Stored data
■ ■ ■ ■ ■

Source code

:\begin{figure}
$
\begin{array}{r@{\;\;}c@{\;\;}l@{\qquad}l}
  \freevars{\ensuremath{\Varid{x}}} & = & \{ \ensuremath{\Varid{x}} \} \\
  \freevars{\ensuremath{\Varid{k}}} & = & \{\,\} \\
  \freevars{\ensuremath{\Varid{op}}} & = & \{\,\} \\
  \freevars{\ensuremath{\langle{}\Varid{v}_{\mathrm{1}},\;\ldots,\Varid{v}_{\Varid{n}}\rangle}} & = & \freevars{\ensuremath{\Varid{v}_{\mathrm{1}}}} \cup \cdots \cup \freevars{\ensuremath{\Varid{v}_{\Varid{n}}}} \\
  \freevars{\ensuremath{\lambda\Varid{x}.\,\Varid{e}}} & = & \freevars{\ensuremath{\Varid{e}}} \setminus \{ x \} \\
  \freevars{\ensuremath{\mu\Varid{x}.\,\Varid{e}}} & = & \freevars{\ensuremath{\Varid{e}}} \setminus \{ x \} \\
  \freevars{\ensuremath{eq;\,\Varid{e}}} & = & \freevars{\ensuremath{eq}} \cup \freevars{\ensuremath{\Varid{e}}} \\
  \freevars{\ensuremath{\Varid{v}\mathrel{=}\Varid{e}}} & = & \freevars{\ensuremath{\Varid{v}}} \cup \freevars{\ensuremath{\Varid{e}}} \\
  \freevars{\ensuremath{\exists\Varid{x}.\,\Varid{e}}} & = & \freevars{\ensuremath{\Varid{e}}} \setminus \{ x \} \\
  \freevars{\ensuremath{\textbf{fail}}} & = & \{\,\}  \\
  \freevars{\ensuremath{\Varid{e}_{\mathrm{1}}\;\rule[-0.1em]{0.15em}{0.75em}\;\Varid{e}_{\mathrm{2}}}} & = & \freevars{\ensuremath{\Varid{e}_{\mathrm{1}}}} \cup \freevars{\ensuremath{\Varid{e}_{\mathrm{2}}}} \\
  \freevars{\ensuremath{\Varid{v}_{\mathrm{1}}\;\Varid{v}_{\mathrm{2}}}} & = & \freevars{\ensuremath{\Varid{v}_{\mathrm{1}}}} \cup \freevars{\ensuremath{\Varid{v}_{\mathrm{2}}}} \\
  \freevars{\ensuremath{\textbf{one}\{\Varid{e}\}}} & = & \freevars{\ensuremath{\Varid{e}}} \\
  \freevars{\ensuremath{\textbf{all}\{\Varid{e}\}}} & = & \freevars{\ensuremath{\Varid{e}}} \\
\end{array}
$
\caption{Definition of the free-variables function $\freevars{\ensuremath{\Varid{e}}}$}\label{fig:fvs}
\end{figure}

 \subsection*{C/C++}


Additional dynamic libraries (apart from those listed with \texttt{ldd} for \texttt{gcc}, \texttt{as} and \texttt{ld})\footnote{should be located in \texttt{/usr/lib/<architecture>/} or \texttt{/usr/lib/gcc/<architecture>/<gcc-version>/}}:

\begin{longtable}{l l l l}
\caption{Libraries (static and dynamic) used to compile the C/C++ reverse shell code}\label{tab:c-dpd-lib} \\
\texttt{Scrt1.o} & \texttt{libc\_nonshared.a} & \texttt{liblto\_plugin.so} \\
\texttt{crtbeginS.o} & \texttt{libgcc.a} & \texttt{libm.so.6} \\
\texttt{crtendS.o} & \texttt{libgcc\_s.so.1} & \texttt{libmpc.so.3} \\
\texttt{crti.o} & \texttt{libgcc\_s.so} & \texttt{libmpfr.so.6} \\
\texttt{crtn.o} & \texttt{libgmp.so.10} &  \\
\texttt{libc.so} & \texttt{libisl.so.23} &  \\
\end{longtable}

■ ■ ■ ■ ■

** REQUIREMENT **
Every record, start to finish: reproduce it word for word.

** SOLUTION TO THE EXERCISE **
Source code

:\begin{figure}
$
\begin{array}{r@{\;\;}c@{\;\;}l@{\qquad}l}
  \freevars{\ensuremath{\Varid{x}}} & = & \{ \ensuremath{\Varid{x}} \} \\
  \freevars{\ensuremath{\Varid{k}}} & = & \{\,\} \\
  \freevars{\ensuremath{\Varid{op}}} & = & \{\,\} \\
  \freevars{\ensuremath{\langle{}\Varid{v}_{\mathrm{1}},\;\ldots,\Varid{v}_{\Varid{n}}\rangle}} & = & \freevars{\ensuremath{\Varid{v}_{\mathrm{1}}}} \cup \cdots \cup \freevars{\ensuremath{\Varid{v}_{\Varid{n}}}} \\
  \freevars{\ensuremath{\lambda\Varid{x}.\,\Varid{e}}} & = & \freevars{\ensuremath{\Varid{e}}} \setminus \{ x \} \\
  \freevars{\ensuremath{\mu\Varid{x}.\,\Varid{e}}} & = & \freevars{\ensuremath{\Varid{e}}} \setminus \{ x \} \\
  \freevars{\ensuremath{eq;\,\Varid{e}}} & = & \freevars{\ensuremath{eq}} \cup \freevars{\ensuremath{\Varid{e}}} \\
  \freevars{\ensuremath{\Varid{v}\mathrel{=}\Varid{e}}} & = & \freevars{\ensuremath{\Varid{v}}} \cup \freevars{\ensuremath{\Varid{e}}} \\
  \freevars{\ensuremath{\exists\Varid{x}.\,\Varid{e}}} & = & \freevars{\ensuremath{\Varid{e}}} \setminus \{ x \} \\
  \freevars{\ensuremath{\textbf{fail}}} & = & \{\,\}  \\
  \freevars{\ensuremath{\Varid{e}_{\mathrm{1}}\;\rule[-0.1em]{0.15em}{0.75em}\;\Varid{e}_{\mathrm{2}}}} & = & \freevars{\ensuremath{\Varid{e}_{\mathrm{1}}}} \cup \freevars{\ensuremath{\Varid{e}_{\mathrm{2}}}} \\
  \freevars{\ensuremath{\Varid{v}_{\mathrm{1}}\;\Varid{v}_{\mathrm{2}}}} & = & \freevars{\ensuremath{\Varid{v}_{\mathrm{1}}}} \cup \freevars{\ensuremath{\Varid{v}_{\mathrm{2}}}} \\
  \freevars{\ensuremath{\textbf{one}\{\Varid{e}\}}} & = & \freevars{\ensuremath{\Varid{e}}} \\
  \freevars{\ensuremath{\textbf{all}\{\Varid{e}\}}} & = & \freevars{\ensuremath{\Varid{e}}} \\
\end{array}
$
\caption{Definition of the free-variables function $\freevars{\ensuremath{\Varid{e}}}$}\label{fig:fvs}
\end{figure}

 \subsection*{C/C++}


Additional dynamic libraries (apart from those listed with \texttt{ldd} for \texttt{gcc}, \texttt{as} and \texttt{ld})\footnote{should be located in \texttt{/usr/lib/<architecture>/} or \texttt{/usr/lib/gcc/<architecture>/<gcc-version>/}}:

\begin{longtable}{l l l l}
\caption{Libraries (static and dynamic) used to compile the C/C++ reverse shell code}\label{tab:c-dpd-lib} \\
\texttt{Scrt1.o} & \texttt{libc\_nonshared.a} & \texttt{liblto\_plugin.so} \\
\texttt{crtbeginS.o} & \texttt{libgcc.a} & \texttt{libm.so.6} \\
\texttt{crtendS.o} & \texttt{libgcc\_s.so.1} & \texttt{libmpc.so.3} \\
\texttt{crti.o} & \texttt{libgcc\_s.so} & \texttt{libmpfr.so.6} \\
\texttt{crtn.o} & \texttt{libgmp.so.10} &  \\
\texttt{libc.so} & \texttt{libisl.so.23} &  \\
\end{longtable}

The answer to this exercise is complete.